[Stored data entries]
* * * * * * * * *

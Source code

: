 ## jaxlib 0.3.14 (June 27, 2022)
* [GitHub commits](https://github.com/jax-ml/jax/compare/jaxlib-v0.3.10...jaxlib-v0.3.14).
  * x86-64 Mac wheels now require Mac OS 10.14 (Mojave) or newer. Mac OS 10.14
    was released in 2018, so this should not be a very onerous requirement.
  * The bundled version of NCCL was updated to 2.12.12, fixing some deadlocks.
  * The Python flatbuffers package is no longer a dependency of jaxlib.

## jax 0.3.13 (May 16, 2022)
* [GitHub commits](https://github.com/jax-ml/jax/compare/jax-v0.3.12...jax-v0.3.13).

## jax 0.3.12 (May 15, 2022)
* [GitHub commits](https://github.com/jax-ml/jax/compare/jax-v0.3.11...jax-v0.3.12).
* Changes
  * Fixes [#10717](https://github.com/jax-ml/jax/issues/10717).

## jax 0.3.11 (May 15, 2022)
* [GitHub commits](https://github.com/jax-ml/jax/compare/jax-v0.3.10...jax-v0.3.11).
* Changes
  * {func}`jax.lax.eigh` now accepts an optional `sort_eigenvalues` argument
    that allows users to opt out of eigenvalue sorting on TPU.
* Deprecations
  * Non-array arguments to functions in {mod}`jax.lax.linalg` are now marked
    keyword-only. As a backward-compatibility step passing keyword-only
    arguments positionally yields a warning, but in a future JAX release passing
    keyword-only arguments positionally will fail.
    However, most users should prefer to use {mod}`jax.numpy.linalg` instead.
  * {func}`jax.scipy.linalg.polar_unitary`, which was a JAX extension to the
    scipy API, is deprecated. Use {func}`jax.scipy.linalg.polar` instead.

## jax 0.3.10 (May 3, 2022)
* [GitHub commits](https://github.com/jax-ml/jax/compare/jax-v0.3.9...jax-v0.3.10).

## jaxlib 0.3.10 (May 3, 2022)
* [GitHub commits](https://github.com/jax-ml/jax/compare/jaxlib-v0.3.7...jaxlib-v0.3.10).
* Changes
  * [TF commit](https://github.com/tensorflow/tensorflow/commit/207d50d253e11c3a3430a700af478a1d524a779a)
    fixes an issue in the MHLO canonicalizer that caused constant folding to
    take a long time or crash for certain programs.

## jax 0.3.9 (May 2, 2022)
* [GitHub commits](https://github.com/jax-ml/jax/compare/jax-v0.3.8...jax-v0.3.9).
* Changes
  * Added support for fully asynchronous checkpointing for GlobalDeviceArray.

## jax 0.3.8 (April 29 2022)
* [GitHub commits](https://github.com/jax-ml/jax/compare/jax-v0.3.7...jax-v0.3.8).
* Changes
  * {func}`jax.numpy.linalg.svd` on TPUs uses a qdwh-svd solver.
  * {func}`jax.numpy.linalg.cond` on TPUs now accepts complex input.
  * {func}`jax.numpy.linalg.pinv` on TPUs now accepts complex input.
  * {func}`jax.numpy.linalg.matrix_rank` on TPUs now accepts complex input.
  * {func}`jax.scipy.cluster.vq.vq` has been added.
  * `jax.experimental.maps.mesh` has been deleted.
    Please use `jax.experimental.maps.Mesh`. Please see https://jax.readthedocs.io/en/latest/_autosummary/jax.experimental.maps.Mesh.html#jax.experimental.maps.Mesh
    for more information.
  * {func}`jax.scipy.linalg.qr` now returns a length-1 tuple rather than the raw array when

* * * * * * * * *

__EXERCISE DETAILS__
Go through the entries above and copy out every line that includes the word "experimental".

__SOLUTION__
  * `jax.experimental.maps.mesh` has been deleted.
    Please use `jax.experimental.maps.Mesh`. Please see https://jax.readthedocs.io/en/latest/_autosummary/jax.experimental.maps.Mesh.html#jax.experimental.maps.Mesh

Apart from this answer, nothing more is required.